Ainsi les monomanies que j’ai observées affectent ordinairement les femmes, et les femmes dont elles s’emparent sont, pour la plupart, frappées d’avance d’une extrême délibitation intellectuelle ; il ne faudroit pas leur demander en justice comment elles ont vécu, mais comment elles ont dormi, car le secret de leur crime est bien moins le secret de leur vie positive que celui de leur sommeil. C’est que la perception, je le répète, se prolonge surtout, dans l’isolement, et que l’hébétation se fait une espèce de solitude où cette perception se développe sans obstacles, et finit par absorber toutes les facultés de la pensée.

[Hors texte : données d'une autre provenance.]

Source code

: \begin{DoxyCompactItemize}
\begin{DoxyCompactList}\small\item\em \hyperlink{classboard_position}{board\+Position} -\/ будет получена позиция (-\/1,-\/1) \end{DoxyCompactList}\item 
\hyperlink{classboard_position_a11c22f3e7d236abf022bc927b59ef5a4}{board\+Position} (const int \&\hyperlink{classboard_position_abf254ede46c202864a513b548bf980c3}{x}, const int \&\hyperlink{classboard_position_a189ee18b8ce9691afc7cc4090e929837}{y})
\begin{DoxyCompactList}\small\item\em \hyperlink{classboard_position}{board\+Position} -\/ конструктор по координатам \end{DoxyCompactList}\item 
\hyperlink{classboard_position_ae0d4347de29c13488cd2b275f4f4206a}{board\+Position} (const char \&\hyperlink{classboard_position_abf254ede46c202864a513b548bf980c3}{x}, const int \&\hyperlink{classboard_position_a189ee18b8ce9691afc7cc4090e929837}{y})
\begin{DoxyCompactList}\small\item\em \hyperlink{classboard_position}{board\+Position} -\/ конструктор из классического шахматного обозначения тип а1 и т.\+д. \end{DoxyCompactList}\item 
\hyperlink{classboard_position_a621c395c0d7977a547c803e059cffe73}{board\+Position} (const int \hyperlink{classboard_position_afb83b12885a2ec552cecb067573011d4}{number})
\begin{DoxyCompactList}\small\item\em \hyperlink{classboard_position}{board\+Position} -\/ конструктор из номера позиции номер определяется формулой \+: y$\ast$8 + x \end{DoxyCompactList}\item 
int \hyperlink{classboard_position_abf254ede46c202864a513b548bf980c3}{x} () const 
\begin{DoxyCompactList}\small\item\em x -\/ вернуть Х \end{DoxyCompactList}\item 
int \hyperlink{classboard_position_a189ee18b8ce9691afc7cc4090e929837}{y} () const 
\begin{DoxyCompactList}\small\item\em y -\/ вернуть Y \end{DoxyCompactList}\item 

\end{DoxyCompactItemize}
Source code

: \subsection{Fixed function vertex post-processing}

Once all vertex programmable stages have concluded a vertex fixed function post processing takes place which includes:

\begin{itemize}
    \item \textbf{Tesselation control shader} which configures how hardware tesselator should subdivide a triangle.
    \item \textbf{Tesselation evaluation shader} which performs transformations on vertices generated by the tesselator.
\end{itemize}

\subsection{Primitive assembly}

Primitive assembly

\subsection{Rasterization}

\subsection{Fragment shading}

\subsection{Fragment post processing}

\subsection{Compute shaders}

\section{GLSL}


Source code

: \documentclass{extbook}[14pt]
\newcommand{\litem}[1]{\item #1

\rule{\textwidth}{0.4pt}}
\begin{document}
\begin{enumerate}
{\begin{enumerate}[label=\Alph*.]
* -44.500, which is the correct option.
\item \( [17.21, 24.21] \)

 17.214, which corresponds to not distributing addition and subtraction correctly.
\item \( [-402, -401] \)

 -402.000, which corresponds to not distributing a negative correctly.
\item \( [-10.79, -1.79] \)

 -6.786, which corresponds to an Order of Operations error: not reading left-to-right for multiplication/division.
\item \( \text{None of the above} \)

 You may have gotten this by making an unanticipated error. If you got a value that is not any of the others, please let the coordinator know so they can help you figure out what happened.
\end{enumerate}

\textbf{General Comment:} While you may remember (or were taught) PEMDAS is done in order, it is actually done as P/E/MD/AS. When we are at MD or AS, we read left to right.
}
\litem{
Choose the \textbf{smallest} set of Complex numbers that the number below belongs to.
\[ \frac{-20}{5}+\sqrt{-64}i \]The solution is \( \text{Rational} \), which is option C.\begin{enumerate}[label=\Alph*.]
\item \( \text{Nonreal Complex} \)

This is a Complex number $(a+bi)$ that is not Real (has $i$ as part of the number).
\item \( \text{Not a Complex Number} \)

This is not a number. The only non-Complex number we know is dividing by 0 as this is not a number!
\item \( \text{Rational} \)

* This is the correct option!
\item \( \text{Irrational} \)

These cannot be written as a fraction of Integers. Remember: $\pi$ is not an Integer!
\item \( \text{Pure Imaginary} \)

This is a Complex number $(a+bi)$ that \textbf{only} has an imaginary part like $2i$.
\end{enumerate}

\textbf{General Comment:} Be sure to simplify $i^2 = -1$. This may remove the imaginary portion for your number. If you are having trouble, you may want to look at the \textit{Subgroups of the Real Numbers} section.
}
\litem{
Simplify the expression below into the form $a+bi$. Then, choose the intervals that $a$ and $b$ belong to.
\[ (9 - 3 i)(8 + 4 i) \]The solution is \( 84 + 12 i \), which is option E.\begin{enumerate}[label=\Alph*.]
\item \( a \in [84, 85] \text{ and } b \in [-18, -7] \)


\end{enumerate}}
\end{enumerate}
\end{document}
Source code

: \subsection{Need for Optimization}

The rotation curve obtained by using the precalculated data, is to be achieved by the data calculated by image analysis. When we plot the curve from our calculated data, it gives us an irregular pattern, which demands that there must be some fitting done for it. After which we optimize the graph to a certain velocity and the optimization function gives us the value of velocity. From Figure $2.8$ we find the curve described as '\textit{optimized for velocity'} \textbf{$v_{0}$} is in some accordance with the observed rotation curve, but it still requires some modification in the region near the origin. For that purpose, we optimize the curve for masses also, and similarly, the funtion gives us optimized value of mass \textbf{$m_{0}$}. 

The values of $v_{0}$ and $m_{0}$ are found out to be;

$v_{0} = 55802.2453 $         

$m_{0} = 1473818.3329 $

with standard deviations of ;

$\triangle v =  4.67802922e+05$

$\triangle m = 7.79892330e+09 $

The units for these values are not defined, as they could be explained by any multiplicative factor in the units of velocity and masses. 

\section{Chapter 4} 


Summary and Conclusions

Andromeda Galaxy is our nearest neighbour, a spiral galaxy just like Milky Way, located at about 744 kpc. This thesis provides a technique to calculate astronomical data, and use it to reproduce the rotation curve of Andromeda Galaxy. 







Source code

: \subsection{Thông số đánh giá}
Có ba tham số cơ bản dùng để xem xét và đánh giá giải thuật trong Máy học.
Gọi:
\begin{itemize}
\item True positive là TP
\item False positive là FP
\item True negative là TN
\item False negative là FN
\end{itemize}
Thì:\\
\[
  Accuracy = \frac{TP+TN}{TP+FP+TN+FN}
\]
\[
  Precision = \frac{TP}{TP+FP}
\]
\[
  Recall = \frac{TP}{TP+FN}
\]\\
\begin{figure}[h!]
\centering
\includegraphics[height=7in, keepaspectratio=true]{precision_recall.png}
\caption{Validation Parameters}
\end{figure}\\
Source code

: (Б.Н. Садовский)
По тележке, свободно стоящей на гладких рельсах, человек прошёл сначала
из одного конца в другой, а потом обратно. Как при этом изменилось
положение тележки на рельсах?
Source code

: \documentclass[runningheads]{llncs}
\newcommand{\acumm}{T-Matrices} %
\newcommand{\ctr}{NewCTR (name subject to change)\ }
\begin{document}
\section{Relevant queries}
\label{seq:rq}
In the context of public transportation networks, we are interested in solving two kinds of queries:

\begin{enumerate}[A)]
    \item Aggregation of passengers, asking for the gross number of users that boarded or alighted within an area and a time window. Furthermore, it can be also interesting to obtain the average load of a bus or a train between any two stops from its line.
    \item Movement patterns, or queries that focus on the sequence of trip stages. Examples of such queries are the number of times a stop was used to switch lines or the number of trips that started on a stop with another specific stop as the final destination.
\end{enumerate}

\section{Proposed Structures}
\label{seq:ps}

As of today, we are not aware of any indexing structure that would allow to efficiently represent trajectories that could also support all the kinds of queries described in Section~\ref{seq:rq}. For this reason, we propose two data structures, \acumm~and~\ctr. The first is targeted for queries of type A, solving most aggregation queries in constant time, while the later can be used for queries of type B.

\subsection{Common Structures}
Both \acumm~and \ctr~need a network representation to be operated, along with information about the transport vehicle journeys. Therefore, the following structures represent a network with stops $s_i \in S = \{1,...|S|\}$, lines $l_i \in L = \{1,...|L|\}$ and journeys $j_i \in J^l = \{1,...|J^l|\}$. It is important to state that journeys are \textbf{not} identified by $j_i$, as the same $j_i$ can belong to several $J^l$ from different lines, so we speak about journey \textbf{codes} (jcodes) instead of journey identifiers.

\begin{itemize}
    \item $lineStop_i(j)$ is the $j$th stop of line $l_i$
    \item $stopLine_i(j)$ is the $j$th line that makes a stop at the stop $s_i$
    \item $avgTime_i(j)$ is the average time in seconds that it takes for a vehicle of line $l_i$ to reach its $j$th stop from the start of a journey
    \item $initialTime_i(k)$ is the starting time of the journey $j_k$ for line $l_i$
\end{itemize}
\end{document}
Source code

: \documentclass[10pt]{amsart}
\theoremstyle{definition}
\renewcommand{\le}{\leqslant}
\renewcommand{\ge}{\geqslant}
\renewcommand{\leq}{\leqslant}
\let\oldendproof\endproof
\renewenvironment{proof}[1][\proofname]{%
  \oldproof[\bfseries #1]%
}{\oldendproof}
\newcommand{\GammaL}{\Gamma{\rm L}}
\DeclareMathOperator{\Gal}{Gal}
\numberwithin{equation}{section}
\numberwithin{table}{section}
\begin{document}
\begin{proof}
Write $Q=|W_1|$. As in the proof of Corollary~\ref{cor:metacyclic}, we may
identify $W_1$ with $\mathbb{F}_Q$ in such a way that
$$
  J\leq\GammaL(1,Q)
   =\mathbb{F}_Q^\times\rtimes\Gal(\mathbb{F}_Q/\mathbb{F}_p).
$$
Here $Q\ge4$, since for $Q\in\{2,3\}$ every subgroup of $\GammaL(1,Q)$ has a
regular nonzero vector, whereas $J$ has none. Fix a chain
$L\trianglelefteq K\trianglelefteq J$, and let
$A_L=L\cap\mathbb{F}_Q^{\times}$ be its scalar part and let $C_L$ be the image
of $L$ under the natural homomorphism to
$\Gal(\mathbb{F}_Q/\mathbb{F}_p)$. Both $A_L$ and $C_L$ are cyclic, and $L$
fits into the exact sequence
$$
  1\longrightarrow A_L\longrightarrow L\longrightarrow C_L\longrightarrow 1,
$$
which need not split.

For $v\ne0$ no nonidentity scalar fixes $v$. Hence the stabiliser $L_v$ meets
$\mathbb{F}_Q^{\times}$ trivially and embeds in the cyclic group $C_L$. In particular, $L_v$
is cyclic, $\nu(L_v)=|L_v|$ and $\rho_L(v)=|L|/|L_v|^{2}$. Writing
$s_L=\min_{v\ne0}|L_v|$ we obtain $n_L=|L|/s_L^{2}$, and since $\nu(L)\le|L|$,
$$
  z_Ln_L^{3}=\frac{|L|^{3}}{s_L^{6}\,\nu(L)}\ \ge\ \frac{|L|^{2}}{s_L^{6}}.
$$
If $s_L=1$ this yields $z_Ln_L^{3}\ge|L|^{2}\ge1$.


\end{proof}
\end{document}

En veut-on une preuve singulière et sans réplique ? Nos annales judiciaires n’ont heureusement fourni que deux exemples du crime incompréhensible d’anthropophagie, celui de Ferrage et celui de Léger : ces deux monstres étoient stupides et solitaires.

Les savants qui savent les langues n’ignorent pas que les anciens n’avoient qu’un mot pour désigner le solitaire et l’idiot.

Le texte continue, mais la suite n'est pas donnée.